Somewhen during the last year I found a fascinating blogpost about recurrent neural networks on hackernews and Karpathy's char-rnn on Github. I was playing around with neural networks before, so I started to think about ways to (ab)use these in a security context. People are already trying to use neural networks as intrusion detection systems or similar defensive security strategies.
But what about the attacker's perspective? Can neural networks somehow be used to facilitate attacks or offensive behaviour?

After finishing Karpathy's article and especially the section about creating new baby names, I was wondering if it could learn patterns from passwords and generate similar ones.

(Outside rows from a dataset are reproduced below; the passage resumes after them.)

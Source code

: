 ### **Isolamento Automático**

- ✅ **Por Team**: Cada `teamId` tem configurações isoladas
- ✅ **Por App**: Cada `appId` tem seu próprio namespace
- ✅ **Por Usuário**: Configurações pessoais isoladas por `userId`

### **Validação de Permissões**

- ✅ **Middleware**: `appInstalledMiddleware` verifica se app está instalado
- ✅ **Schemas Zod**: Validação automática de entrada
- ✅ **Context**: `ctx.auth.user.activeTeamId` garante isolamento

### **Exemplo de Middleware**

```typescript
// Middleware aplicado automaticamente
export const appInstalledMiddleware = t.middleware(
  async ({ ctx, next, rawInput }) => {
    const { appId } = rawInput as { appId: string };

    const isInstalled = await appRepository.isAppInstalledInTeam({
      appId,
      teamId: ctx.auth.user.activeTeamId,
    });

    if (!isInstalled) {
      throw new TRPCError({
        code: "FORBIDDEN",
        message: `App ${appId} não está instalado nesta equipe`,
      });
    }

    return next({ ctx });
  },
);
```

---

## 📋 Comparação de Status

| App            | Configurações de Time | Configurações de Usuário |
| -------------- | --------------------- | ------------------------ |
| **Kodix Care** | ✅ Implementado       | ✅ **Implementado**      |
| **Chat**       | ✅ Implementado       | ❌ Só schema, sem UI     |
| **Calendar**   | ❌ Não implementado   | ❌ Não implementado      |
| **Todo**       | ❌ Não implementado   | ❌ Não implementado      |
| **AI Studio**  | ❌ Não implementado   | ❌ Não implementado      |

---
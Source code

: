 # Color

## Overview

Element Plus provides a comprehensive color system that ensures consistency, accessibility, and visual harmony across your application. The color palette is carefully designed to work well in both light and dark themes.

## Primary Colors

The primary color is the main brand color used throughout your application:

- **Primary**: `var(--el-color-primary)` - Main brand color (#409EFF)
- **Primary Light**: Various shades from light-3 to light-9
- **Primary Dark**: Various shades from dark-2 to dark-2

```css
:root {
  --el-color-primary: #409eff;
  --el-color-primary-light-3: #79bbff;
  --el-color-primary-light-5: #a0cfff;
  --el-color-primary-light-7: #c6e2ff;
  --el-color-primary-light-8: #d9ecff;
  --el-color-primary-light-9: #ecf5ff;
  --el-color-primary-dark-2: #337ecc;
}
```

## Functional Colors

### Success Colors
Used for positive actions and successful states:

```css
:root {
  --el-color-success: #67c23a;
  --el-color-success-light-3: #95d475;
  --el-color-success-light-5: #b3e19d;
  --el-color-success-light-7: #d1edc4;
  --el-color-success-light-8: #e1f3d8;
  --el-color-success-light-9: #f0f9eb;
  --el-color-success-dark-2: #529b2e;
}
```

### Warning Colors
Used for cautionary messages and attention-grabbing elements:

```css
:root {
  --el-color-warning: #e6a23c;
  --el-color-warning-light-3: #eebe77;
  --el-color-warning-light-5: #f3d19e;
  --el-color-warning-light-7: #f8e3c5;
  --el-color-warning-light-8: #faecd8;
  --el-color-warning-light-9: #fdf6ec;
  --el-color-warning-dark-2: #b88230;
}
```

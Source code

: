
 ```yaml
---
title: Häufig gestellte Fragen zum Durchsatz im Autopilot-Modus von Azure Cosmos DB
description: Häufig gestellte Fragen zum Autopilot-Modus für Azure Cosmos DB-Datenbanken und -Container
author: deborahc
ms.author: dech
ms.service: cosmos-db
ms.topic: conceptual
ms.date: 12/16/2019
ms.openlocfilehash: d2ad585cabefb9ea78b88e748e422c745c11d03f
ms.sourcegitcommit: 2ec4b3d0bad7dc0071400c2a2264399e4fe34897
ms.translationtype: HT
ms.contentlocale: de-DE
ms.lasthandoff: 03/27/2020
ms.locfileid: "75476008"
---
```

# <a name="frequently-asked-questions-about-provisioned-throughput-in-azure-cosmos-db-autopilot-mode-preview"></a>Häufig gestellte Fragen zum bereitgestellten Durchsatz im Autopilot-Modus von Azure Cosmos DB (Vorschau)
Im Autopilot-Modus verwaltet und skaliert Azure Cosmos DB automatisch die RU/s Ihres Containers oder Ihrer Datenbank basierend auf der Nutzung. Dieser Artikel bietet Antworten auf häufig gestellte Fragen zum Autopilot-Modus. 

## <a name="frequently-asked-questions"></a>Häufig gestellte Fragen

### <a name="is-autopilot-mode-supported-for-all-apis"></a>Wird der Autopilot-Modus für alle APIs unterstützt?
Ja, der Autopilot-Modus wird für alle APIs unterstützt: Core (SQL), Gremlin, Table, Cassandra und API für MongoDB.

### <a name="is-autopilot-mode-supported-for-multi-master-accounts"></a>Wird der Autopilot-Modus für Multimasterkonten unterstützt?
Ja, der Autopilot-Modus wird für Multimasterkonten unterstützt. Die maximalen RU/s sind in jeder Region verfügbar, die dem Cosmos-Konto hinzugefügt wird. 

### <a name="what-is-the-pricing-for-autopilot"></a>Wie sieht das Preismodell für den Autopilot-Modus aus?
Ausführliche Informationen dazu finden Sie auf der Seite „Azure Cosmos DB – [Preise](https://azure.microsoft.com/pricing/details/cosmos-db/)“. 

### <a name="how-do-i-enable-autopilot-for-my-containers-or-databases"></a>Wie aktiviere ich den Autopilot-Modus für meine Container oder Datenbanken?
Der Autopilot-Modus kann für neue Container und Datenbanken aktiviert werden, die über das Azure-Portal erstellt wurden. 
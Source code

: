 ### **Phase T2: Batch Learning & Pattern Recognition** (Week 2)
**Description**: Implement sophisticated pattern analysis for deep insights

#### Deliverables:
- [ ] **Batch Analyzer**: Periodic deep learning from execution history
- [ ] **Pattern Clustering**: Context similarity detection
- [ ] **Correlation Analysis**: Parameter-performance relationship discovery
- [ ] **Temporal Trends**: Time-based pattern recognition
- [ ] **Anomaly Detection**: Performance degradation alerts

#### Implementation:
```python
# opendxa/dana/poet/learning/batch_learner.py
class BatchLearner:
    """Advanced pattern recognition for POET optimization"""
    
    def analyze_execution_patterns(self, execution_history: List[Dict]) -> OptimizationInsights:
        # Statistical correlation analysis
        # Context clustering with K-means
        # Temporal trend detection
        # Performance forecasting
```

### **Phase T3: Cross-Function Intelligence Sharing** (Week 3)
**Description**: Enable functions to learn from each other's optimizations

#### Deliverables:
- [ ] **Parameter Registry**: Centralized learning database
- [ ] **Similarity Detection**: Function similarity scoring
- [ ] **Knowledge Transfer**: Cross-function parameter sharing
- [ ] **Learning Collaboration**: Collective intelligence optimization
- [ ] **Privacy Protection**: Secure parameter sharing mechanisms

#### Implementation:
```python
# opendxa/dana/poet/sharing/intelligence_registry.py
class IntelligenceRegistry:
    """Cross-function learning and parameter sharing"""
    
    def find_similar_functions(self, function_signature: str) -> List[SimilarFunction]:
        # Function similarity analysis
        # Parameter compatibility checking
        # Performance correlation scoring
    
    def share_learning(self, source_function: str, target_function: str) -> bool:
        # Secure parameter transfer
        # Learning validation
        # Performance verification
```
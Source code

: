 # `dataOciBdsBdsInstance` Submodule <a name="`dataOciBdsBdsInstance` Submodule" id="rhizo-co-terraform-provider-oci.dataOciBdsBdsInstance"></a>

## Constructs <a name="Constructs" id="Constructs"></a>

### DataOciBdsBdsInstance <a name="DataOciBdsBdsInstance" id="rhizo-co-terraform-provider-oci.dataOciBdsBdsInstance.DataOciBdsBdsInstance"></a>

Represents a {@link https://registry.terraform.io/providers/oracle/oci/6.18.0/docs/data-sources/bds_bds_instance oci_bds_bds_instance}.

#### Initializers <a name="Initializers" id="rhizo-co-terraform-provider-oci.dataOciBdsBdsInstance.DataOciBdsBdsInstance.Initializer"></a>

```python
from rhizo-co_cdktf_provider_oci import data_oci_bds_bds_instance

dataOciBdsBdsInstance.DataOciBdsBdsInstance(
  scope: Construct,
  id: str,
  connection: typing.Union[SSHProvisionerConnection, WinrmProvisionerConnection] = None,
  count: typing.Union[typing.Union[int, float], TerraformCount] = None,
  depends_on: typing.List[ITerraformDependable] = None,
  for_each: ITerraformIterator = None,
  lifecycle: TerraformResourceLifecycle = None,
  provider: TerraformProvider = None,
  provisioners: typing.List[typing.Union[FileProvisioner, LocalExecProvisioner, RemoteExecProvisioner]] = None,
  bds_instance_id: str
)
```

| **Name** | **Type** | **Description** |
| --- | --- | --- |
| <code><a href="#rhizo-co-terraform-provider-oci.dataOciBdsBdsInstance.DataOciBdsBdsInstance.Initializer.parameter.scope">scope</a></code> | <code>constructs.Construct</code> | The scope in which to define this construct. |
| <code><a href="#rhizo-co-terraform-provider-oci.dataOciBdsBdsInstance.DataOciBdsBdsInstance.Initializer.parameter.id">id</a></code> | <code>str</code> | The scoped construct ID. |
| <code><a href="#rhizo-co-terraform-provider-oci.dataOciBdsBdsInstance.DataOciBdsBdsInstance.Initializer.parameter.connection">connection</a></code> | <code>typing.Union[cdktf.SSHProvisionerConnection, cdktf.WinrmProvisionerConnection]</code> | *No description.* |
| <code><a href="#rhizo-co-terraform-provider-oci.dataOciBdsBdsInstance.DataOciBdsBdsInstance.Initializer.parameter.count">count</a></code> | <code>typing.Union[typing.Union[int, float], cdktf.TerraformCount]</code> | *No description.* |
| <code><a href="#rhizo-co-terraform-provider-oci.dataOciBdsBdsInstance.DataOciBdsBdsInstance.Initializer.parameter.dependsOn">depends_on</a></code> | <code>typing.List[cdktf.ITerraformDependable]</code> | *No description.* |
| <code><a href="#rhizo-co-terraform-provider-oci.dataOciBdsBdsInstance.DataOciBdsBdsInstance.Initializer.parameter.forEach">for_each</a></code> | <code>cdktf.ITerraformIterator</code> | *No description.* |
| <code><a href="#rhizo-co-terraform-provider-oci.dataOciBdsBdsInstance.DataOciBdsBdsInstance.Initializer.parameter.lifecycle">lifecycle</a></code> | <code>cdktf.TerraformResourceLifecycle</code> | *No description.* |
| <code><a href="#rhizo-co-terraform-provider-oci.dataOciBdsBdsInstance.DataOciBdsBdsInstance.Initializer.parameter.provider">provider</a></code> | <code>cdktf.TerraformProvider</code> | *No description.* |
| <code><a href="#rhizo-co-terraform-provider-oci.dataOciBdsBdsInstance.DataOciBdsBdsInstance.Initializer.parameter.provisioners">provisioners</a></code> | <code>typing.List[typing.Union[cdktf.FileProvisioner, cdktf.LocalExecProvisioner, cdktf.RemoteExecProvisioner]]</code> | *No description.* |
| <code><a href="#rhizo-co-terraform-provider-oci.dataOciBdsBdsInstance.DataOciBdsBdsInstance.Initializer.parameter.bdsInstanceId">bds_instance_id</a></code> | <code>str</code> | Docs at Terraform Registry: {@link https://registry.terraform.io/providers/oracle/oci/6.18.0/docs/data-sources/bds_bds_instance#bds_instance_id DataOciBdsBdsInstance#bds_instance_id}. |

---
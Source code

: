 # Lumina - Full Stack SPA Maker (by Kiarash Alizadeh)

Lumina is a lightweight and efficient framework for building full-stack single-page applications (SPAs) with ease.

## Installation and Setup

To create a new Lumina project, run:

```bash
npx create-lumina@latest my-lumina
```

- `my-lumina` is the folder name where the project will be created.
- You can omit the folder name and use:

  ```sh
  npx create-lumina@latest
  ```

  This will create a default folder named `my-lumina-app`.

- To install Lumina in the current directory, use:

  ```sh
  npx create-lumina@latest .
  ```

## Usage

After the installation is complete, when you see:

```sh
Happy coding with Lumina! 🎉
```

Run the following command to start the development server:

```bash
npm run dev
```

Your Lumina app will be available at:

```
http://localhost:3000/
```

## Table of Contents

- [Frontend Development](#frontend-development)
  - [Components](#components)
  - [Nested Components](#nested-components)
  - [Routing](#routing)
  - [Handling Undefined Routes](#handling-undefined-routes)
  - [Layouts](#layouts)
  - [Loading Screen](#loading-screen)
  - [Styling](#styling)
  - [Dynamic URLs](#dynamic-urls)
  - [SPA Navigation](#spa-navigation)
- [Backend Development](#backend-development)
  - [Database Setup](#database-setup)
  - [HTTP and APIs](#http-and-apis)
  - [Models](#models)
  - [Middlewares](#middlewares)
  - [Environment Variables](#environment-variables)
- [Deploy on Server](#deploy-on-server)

Imagine that you have a large dataset of hashed passwords from a specific website [insert recent hack here]. You run your standard hash cracking tool and wordlist against it and manage to crack a portion of the passwords. Depending on the website's niche, there may be a pattern in the passwords which you don't know. So let's see if a RNN can figure it out and generate new valid passwords for previously uncracked hashes.

Setup

Disclaimer: I'm not a machine learning expert, so I may have done something wrong. I also didn't finish the model training, so this is more of a proof of concept.

I didn't want to waste my time and computation power on hashing and cracking passwords, so I skipped this step and downloaded the rockyou.txt wordlist. It is around 134MB in size and contains around 14M passwords. The notes state Best list available; huge, stolen unencrypted, but there was no particular reason for choosing this one. I always assumed that wordlists would be free of duplicates, but this assumption didn't hold for this one, so I removed them first:

$> sort rockyou.txt | uniq -u > rockyou.unique.txt
$> du -sb rockyou.* 
139921497	rockyou.txt
139842217	rockyou.unique.txt

It's unlikely that cracked passwords are sorted, so I randomized the unique wordlist again:

$> sort -R rockyou.unique.txt > rockyou.random.txt

After that I split it into two parts:

  • The training set with the first 250k passwords:
$> head -n 250000 rockyou.random.txt > train.txt
  • The rest is the testing set

I reassured me that there are no overlapping entries in both the training and testing dataset:

$> sort train.txt test.txt | uniq -d | wc -l 
0

Training neural networks on a CPU isn't recommended anymore, because GPUs are much faster when it comes to parallel number crunching. Unfortunately I don't have a CUDA cluster at home, so I rent an AWS GPU g2.2xlarge spot instance for some hours. The spot instances are really, really cheap and perfect for such experiments. Luckily someone created a community AMI (ami-c79b7eac) with all tools and cuda drivers installed and configured. You'll just need to run the following commands to setup char-nn:

$> cd /tmp/
$> sudo luarocks install nngraph 
$> sudo luarocks install optim
$> git clone https://github.com/karpathy/char-rnn
$> cd char-rnn

The last step is to upload the train.txt file to /tmp/char-rnn/data/pws/input.txt.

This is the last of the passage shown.